## Instructions for the task:
For the word "after", state how many lines of the records include it, with no other text.

___ Data in this exercise

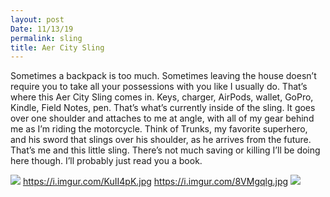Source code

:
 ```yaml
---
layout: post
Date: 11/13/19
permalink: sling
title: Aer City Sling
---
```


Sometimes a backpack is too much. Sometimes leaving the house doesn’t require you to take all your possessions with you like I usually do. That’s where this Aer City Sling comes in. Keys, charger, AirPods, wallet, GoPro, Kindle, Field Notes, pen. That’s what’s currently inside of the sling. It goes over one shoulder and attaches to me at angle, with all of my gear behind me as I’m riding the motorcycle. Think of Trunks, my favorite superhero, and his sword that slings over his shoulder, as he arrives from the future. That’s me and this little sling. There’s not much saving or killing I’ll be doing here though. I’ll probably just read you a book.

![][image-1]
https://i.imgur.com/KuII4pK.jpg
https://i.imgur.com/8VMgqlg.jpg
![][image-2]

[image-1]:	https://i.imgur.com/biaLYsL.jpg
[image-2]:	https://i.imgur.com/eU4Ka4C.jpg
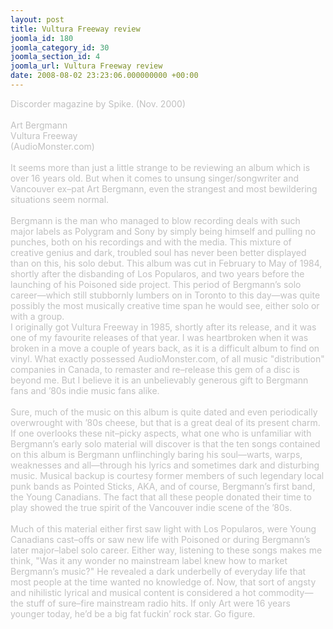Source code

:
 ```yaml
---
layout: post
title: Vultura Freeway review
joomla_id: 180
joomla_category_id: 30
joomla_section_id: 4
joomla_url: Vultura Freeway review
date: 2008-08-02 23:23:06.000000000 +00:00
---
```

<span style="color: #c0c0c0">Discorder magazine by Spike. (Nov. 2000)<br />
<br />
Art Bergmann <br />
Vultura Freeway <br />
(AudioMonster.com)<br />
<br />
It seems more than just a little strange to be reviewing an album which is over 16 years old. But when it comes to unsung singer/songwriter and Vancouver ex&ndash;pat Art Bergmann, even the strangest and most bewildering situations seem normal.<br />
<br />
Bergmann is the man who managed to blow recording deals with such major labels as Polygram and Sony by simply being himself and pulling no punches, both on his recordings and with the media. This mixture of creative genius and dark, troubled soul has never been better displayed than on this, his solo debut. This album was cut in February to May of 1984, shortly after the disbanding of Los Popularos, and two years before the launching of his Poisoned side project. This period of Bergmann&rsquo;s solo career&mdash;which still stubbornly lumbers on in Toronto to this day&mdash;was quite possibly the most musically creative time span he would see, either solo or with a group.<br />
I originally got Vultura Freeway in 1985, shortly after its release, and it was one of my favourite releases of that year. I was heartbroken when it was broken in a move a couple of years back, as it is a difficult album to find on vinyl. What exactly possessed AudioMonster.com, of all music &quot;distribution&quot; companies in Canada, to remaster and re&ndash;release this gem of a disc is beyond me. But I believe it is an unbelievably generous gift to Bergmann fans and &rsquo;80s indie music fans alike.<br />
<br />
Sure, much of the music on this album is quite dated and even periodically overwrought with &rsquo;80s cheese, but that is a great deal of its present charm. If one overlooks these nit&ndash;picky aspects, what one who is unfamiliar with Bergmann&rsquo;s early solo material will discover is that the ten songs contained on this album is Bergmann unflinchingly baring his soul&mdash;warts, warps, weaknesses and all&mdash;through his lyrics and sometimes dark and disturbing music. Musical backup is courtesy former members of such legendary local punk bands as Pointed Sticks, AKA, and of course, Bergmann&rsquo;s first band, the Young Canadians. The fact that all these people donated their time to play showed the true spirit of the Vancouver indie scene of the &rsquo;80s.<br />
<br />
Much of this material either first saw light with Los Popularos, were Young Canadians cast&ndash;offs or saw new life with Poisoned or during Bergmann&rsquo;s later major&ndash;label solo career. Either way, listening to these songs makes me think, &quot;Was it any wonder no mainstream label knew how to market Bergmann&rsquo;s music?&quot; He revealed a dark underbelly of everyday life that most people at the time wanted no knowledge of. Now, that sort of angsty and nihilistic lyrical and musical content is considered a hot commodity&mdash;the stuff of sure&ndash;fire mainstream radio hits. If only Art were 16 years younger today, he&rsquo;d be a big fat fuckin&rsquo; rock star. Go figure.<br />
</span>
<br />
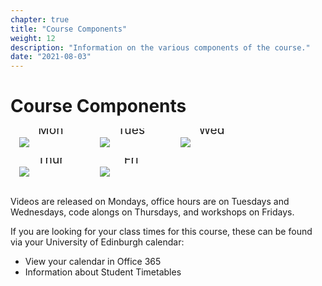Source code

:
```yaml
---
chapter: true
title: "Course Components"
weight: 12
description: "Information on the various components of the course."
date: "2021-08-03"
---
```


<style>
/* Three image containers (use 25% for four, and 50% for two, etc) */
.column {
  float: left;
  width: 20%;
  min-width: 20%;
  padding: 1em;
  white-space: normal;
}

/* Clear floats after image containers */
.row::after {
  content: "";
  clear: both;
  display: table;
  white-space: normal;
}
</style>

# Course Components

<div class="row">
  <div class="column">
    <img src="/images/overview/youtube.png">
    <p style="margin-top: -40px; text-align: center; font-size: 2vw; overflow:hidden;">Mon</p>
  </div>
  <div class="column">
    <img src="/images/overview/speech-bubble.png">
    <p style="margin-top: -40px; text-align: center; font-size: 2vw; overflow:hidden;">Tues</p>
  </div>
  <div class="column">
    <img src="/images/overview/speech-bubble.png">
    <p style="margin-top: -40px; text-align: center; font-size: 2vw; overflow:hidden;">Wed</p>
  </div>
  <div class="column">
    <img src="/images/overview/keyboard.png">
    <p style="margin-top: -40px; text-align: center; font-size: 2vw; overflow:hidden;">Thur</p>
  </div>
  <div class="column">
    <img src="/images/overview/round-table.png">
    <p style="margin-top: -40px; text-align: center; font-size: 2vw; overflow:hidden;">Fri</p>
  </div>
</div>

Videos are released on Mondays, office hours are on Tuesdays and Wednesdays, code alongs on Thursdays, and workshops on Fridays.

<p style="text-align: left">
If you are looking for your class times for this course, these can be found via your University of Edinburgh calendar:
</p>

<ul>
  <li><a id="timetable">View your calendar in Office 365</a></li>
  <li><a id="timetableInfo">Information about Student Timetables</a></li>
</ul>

______
___ Data in this exercise

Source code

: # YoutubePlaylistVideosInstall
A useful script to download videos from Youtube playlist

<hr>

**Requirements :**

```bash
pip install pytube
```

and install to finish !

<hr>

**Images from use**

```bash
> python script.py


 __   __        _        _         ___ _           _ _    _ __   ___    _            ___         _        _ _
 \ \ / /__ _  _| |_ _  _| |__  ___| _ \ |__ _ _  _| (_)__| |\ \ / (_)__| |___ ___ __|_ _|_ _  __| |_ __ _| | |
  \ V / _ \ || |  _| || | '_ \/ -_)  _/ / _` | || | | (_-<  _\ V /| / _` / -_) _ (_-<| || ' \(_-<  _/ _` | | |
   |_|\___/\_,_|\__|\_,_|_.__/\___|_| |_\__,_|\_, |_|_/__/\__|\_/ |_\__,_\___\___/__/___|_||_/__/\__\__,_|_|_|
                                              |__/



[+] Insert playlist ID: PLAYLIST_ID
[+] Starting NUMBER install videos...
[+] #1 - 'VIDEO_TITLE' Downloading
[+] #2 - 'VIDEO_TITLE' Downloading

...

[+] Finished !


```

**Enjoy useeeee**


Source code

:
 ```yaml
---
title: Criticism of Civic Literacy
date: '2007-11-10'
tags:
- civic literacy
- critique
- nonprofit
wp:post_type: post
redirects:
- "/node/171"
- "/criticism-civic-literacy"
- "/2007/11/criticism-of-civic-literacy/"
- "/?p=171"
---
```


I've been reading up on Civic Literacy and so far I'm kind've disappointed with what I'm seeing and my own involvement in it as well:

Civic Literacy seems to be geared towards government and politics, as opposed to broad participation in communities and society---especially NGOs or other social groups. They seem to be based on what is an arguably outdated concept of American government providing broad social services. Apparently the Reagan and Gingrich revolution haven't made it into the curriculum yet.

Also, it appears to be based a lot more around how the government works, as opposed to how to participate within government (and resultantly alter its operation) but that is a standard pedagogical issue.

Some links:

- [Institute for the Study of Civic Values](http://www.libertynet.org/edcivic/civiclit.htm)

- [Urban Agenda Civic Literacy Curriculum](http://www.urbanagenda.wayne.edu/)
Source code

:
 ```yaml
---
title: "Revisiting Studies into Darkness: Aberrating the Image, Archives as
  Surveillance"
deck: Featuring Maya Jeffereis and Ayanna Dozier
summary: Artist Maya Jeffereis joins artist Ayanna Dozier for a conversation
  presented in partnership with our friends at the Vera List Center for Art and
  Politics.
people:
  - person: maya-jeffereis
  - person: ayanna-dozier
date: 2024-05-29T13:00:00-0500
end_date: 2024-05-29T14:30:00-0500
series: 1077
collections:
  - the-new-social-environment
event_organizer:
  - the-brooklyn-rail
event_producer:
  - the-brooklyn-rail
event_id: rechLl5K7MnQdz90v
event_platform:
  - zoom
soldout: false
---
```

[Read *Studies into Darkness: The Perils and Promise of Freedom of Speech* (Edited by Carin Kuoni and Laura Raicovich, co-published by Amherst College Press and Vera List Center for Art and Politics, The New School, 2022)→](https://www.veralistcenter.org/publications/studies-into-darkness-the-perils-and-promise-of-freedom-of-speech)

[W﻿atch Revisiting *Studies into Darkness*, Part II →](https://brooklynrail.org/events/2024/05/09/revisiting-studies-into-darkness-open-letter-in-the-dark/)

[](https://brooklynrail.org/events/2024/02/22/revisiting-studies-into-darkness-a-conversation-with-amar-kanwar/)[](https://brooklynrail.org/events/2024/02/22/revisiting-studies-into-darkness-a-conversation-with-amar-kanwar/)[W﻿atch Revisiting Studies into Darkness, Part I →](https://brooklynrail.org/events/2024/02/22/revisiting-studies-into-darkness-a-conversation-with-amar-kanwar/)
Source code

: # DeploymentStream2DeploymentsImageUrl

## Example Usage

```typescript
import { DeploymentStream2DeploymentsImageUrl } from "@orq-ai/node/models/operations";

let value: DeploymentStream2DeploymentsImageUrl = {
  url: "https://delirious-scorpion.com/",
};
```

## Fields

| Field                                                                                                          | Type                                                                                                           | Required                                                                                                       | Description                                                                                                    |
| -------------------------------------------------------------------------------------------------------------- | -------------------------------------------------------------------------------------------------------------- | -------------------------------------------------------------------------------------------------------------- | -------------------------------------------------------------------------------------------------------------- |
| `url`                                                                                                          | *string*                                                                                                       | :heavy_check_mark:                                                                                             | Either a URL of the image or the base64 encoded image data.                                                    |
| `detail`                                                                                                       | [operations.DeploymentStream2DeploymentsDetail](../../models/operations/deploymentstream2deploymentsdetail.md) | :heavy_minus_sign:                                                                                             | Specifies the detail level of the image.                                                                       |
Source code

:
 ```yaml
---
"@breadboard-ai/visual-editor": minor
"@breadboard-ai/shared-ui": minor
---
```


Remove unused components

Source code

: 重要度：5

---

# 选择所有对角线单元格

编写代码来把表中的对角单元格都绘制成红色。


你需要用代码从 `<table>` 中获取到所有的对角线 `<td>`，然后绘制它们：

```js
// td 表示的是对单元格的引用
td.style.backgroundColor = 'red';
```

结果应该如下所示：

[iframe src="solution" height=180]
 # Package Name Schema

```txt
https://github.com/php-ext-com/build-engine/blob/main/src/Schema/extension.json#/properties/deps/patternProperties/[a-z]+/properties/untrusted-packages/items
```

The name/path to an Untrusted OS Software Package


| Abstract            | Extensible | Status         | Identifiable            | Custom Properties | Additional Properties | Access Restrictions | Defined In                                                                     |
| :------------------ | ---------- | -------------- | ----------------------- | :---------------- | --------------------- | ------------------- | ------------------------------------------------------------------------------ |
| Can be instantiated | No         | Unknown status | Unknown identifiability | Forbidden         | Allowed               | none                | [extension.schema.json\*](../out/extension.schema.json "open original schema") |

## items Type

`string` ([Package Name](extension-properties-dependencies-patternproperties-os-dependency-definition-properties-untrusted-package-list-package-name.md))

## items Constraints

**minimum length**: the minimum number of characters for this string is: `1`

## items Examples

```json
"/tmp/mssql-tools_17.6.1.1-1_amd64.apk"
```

______

## Response to this task:
4